To do:
The output should consist solely of the line containing "desimaaliesityksessä on toki" and all lines after it through the final line of the entries below, reproduced exactly.

[Collected data]

%%

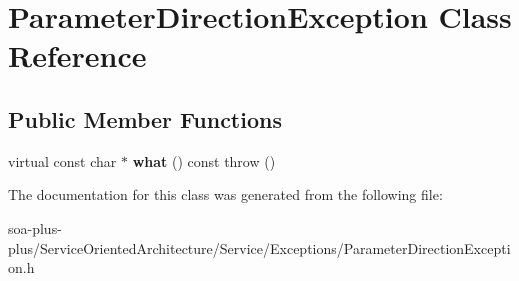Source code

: \hypertarget{class_parameter_direction_exception}{
\section{ParameterDirectionException Class Reference}
\label{class_parameter_direction_exception}
}
\subsection*{Public Member Functions}
\begin{DoxyCompactItemize}
\item 
\hypertarget{class_parameter_direction_exception_ac4b5bf12ddf0dbe5b3aaa447e455c2c7}{
virtual const char $\ast$ {\bfseries what} () const   throw ()}
\label{class_parameter_direction_exception_ac4b5bf12ddf0dbe5b3aaa447e455c2c7}

\end{DoxyCompactItemize}


The documentation for this class was generated from the following file:\begin{DoxyCompactItemize}
\item 
soa-\/plus-\/plus/ServiceOrientedArchitecture/Service/Exceptions/ParameterDirectionException.h\end{DoxyCompactItemize}
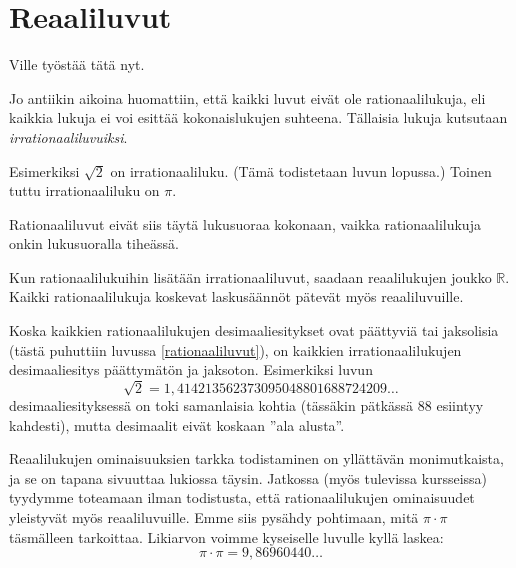 \chapter{Reaaliluvut}

Ville työstää tätä nyt.

Jo antiikin aikoina huomattiin, että kaikki luvut eivät ole rationaalilukuja, eli kaikkia lukuja ei voi esittää kokonaislukujen suhteena. Tällaisia lukuja kutsutaan \emph{irrationaaliluvuiksi}.

Esimerkiksi $\sqrt{2}$ on irrationaaliluku. (Tämä todistetaan
luvun lopussa.) Toinen tuttu irrationaaliluku on $\pi$.

Rationaaliluvut eivät siis täytä lukusuoraa kokonaan, vaikka
rationaalilukuja onkin lukusuoralla tiheässä.


Kun rationaalilukuihin lisätään irrationaaliluvut, saadaan reaalilukujen joukko $\mathbb{R}$. Kaikki rationaalilukuja koskevat
laskusäännöt pätevät myös reaaliluvuille.

Koska kaikkien rationaalilukujen desimaaliesitykset ovat päättyviä tai jaksolisia (tästä puhuttiin luvussa \ref{rationaaliluvut}), on
kaikkien irrationaalilukujen desimaaliesitys päättymätön ja jaksoton. Esimerkiksi luvun
\[\sqrt{2}= 1,414213562373095048801688724209\ldots\]
desimaaliesityksessä on toki samanlaisia kohtia
(tässäkin pätkässä 88 esiintyy kahdesti), mutta desimaalit eivät koskaan ''ala alusta''.

Reaalilukujen ominaisuuksien tarkka todistaminen on yllättävän monimutkaista, ja se on tapana sivuuttaa lukiossa täysin. Jatkossa
(myös tulevissa kursseissa) tyydymme toteamaan ilman todistusta, että rationaalilukujen ominaisuudet yleistyvät myös reaaliluvuille.
Emme siis pysähdy pohtimaan, mitä $\pi \cdot \pi$ täsmälleen tarkoittaa. Likiarvon voimme kyseiselle luvulle kyllä laskea:
\[ \pi\cdot \pi =9,86960440\ldots \]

%%

Answer:
desimaaliesityksessä on toki samanlaisia kohtia
(tässäkin pätkässä 88 esiintyy kahdesti), mutta desimaalit eivät koskaan ''ala alusta''.

Reaalilukujen ominaisuuksien tarkka todistaminen on yllättävän monimutkaista, ja se on tapana sivuuttaa lukiossa täysin. Jatkossa
(myös tulevissa kursseissa) tyydymme toteamaan ilman todistusta, että rationaalilukujen ominaisuudet yleistyvät myös reaaliluvuille.
Emme siis pysähdy pohtimaan, mitä $\pi \cdot \pi$ täsmälleen tarkoittaa. Likiarvon voimme kyseiselle luvulle kyllä laskea:
\[ \pi\cdot \pi =9,86960440\ldots \]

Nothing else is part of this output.